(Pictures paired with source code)
"""
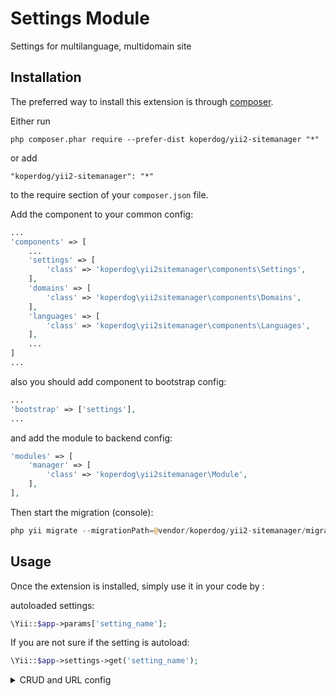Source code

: Settings Module
===============
Settings for multilanguage, multidomain site

Installation
------------

The preferred way to install this extension is through [composer](http://getcomposer.org/download/).

Either run

```
php composer.phar require --prefer-dist koperdog/yii2-sitemanager "*"
```

or add

```
"koperdog/yii2-sitemanager": "*"
```

to the require section of your `composer.json` file.


Add the component to your common config:

```php
...
'components' => [
    ...
    'settings' => [
        'class' => 'koperdog\yii2sitemanager\components\Settings',
    ],
    'domains' => [
        'class' => 'koperdog\yii2sitemanager\components\Domains',
    ],
    'languages' => [
        'class' => 'koperdog\yii2sitemanager\components\Languages',
    ],
    ...
]
... 
```

also you should add component to bootstrap config:

```php
...
'bootstrap' => ['settings'],
...
```

and add the module to backend config:

```php
'modules' => [
    'manager' => [
        'class' => 'koperdog\yii2sitemanager\Module',
    ],
],
```

Then start the migration (console):
```php
php yii migrate --migrationPath=@vendor/koperdog/yii2-sitemanager/migrations
```
Usage
-----

Once the extension is installed, simply use it in your code by  :

autoloaded settings:
```php
\Yii::$app->params['setting_name'];
```

If you are not sure if the setting is autoload:
```php
\Yii::$app->settings->get('setting_name');
```

<details>
  <summary>CRUD and URL config</summary>
  
CRUD settings from backend:
go to /manager

CRUD domains:
go to /manager/domains

CRUD languages:
go to /manager/languages

also, if you want use standart CRUD, you can add to Url rule config:

```php
CRUD settings from backend:
go to /manager

CRUD domains:
go to /manager/domains

CRUD languages:
go to /manager/languages
```
  
</details>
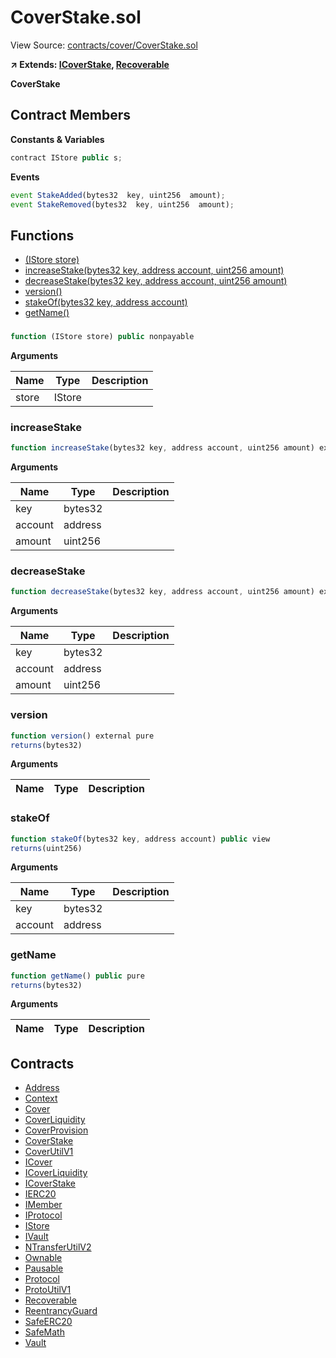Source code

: # CoverStake.sol

View Source: [contracts/cover/CoverStake.sol](../contracts/cover/CoverStake.sol)

**↗ Extends: [ICoverStake](ICoverStake.md), [Recoverable](Recoverable.md)**

**CoverStake**

## Contract Members
**Constants & Variables**

```js
contract IStore public s;

```

**Events**

```js
event StakeAdded(bytes32  key, uint256  amount);
event StakeRemoved(bytes32  key, uint256  amount);
```

## Functions

- [(IStore store)](#)
- [increaseStake(bytes32 key, address account, uint256 amount)](#increasestake)
- [decreaseStake(bytes32 key, address account, uint256 amount)](#decreasestake)
- [version()](#version)
- [stakeOf(bytes32 key, address account)](#stakeof)
- [getName()](#getname)

### 

```js
function (IStore store) public nonpayable
```

**Arguments**

| Name        | Type           | Description  |
| ------------- |------------- | -----|
| store | IStore |  | 

### increaseStake

```js
function increaseStake(bytes32 key, address account, uint256 amount) external nonpayable nonReentrant 
```

**Arguments**

| Name        | Type           | Description  |
| ------------- |------------- | -----|
| key | bytes32 |  | 
| account | address |  | 
| amount | uint256 |  | 

### decreaseStake

```js
function decreaseStake(bytes32 key, address account, uint256 amount) external nonpayable nonReentrant 
```

**Arguments**

| Name        | Type           | Description  |
| ------------- |------------- | -----|
| key | bytes32 |  | 
| account | address |  | 
| amount | uint256 |  | 

### version

```js
function version() external pure
returns(bytes32)
```

**Arguments**

| Name        | Type           | Description  |
| ------------- |------------- | -----|

### stakeOf

```js
function stakeOf(bytes32 key, address account) public view
returns(uint256)
```

**Arguments**

| Name        | Type           | Description  |
| ------------- |------------- | -----|
| key | bytes32 |  | 
| account | address |  | 

### getName

```js
function getName() public pure
returns(bytes32)
```

**Arguments**

| Name        | Type           | Description  |
| ------------- |------------- | -----|

## Contracts

* [Address](Address.md)
* [Context](Context.md)
* [Cover](Cover.md)
* [CoverLiquidity](CoverLiquidity.md)
* [CoverProvision](CoverProvision.md)
* [CoverStake](CoverStake.md)
* [CoverUtilV1](CoverUtilV1.md)
* [ICover](ICover.md)
* [ICoverLiquidity](ICoverLiquidity.md)
* [ICoverStake](ICoverStake.md)
* [IERC20](IERC20.md)
* [IMember](IMember.md)
* [IProtocol](IProtocol.md)
* [IStore](IStore.md)
* [IVault](IVault.md)
* [NTransferUtilV2](NTransferUtilV2.md)
* [Ownable](Ownable.md)
* [Pausable](Pausable.md)
* [Protocol](Protocol.md)
* [ProtoUtilV1](ProtoUtilV1.md)
* [Recoverable](Recoverable.md)
* [ReentrancyGuard](ReentrancyGuard.md)
* [SafeERC20](SafeERC20.md)
* [SafeMath](SafeMath.md)
* [Vault](Vault.md)

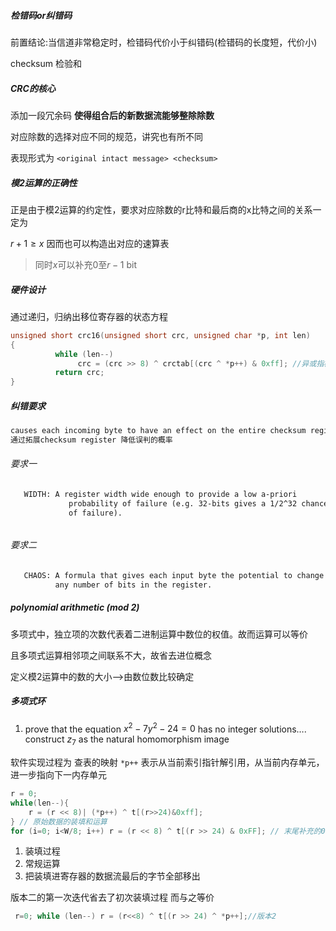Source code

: ##### 检错码or纠错码

前置结论:当信道非常稳定时，检错码代价小于纠错码(检错码的长度短，代价小)

checksum 检验和

##### CRC的核心

添加一段冗余码 **使得组合后的新数据流能够整除除数**

对应除数的选择对应不同的规范，讲究也有所不同

表现形式为  `<original intact message> <checksum> `

##### 模2运算的正确性

正是由于模2运算的约定性，要求对应除数的r比特和最后商的x比特之间的关系一定为

$r + 1 \ge x$    因而也可以构造出对应的速算表

> 同时$x$可以补充0至$r-1$ bit
 
##### 硬件设计

通过递归，归纳出移位寄存器的状态方程

```c
unsigned short crc16(unsigned short crc, unsigned char *p, int len)
{
          while (len--)
               crc = (crc >> 8) ^ crctab[(crc ^ *p++) & 0xff]; //异或指模2减法
          return crc;
}
```

##### 纠错要求

```txt
causes each incoming byte to have an effect on the entire checksum register.
通过拓展checksum register 降低误判的概率
```

###### 要求一

```txt
   WIDTH: A register width wide enough to provide a low a-priori
             probability of failure (e.g. 32-bits gives a 1/2^32 chance
             of failure).
```

######    

###### 要求二

```txt
   CHAOS: A formula that gives each input byte the potential to change
          any number of bits in the register.
```



##### polynomial arithmetic (mod 2)

多项式中，独立项的次数代表着二进制运算中数位的权值。故而运算可以等价

且多项式运算相邻项之间联系不大，故省去进位概念

定义模2运算中的数的大小—>由数位数比较确定

##### 多项式环

1. prove that the equation $x^2 - 7y^2-24=0$ has no integer solutions….
   construct $z_7$ as the natural homomorphism image

软件实现过程为 查表的映射  `*p++` 表示从当前索引指针解引用，从当前内存单元，进一步指向下一内存单元

```c
r = 0;
while(len--){
    r = (r << 8)| (*p++) ^ t[(r>>24)&0xff];
} // 原始数据的装填和运算
for (i=0; i<W/8; i++) r = (r << 8) ^ t[(r >> 24) & 0xFF]; // 末尾补充的0位运算
```

1. 装填过程
2. 常规运算
3. 把装填进寄存器的数据流最后的字节全部移出

版本二的第一次迭代省去了初次装填过程  而与之等价

```c
 r=0; while (len--) r = (r<<8) ^ t[(r >> 24) ^ *p++];//版本2
```

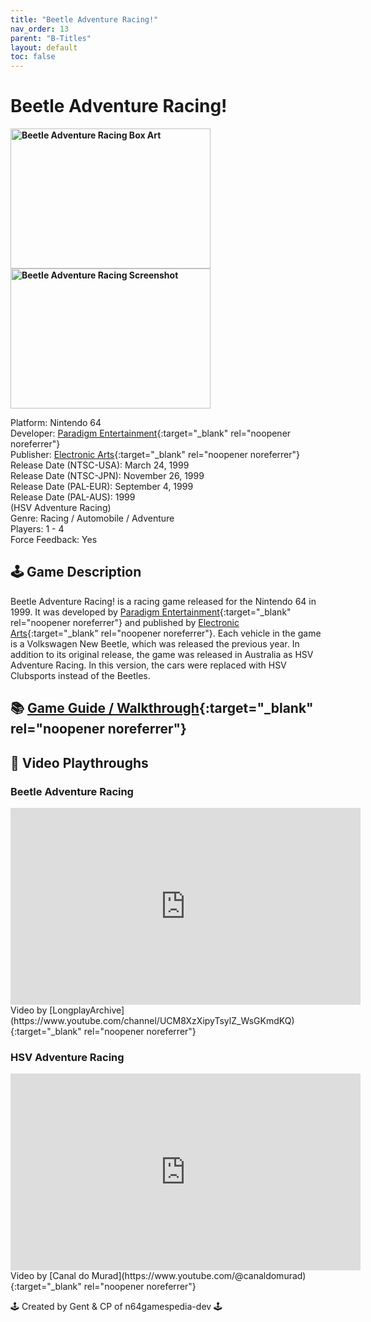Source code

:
 ```yaml
---
title: "Beetle Adventure Racing!"
nav_order: 13
parent: "B-Titles"
layout: default
toc: false
---
```


# Beetle Adventure Racing!

<b>
  <img src="https://upload.wikimedia.org/wikipedia/en/b/b4/BAR_gamebox.PNG" alt="Beetle Adventure Racing Box Art" style="object-fit:cover;width:320px;height:224px"/>
  <img src="https://images.launchbox-app.com/b2a7c0f1-d33a-485f-937d-891f896ba563.jpg" alt="Beetle Adventure Racing Screenshot" style="object-fit:cover;width:320px;height:224px"/>
</b>

Platform: Nintendo 64  
Developer: [Paradigm Entertainment](https://en.wikipedia.org/wiki/Paradigm_Entertainment){:target="_blank" rel="noopener noreferrer"}  
Publisher: [Electronic Arts](https://en.wikipedia.org/wiki/Electronic_Arts){:target="_blank" rel="noopener noreferrer"}  
Release Date (NTSC-USA): March 24, 1999  
Release Date (NTSC-JPN): November 26, 1999  
Release Date (PAL-EUR): September 4, 1999  
Release Date (PAL-AUS): 1999  
(HSV Adventure Racing)  
Genre: Racing / Automobile / Adventure  
Players: 1 - 4  
Force Feedback: Yes  

## 🕹️ Game Description

Beetle Adventure Racing! is a racing game released for the Nintendo 64 in 1999. It was developed by [Paradigm Entertainment](https://en.wikipedia.org/wiki/Paradigm_Entertainment){:target="_blank" rel="noopener noreferrer"} and published by [Electronic Arts](https://en.wikipedia.org/wiki/Electronic_Arts){:target="_blank" rel="noopener noreferrer"}. Each vehicle in the game is a Volkswagen New Beetle, which was released the previous year. In addition to its original release, the game was released in Australia as HSV Adventure Racing. In this version, the cars were replaced with HSV Clubsports instead of the Beetles.

## 📚 [Game Guide / Walkthrough](https://gamefaqs.gamespot.com/n64/196751-beetle-adventure-racing/faqs/7668){:target="_blank" rel="noopener noreferrer"}

## 🎥 Video Playthroughs

### Beetle Adventure Racing  
<iframe width="560" height="315" src="https://www.youtube.com/embed/xM2QCoYy0RI" title="Beetle Adventure Racing – Longplay by LongplayArchive" frameborder="0" allowfullscreen></iframe>  
Video by [LongplayArchive](https://www.youtube.com/channel/UCM8XzXipyTsylZ_WsGKmdKQ){:target="_blank" rel="noopener noreferrer"}

### HSV Adventure Racing  
<iframe width="560" height="315" src="https://www.youtube.com/embed/HJiW_TTQCck" title="HSV Adventure Racing – Full Gameplay (No Commentary)" frameborder="0" allowfullscreen></iframe>  
Video by [Canal do Murad](https://www.youtube.com/@canaldomurad){:target="_blank" rel="noopener noreferrer"}

🕹️ Created by Gent & CP of n64gamespedia-dev 🕹️

<!-- Vault Format: n64gamespedia-dev -->
<!-- Protocol Source: _vault-specs/format-protocol.md -->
"""
→ **ABOUT THIS EXERCISE**
The required output is every line above from the one with "### HSV Adventure Racing" down to the one with "of n64gamespedia-dev 🕹️", restated word for word, ends included.

→ **EXPECTED OUTPUT**
### HSV Adventure Racing  
<iframe width="560" height="315" src="https://www.youtube.com/embed/HJiW_TTQCck" title="HSV Adventure Racing – Full Gameplay (No Commentary)" frameborder="0" allowfullscreen></iframe>  
Video by [Canal do Murad](https://www.youtube.com/@canaldomurad){:target="_blank" rel="noopener noreferrer"}

🕹️ Created by Gent & CP of n64gamespedia-dev 🕹️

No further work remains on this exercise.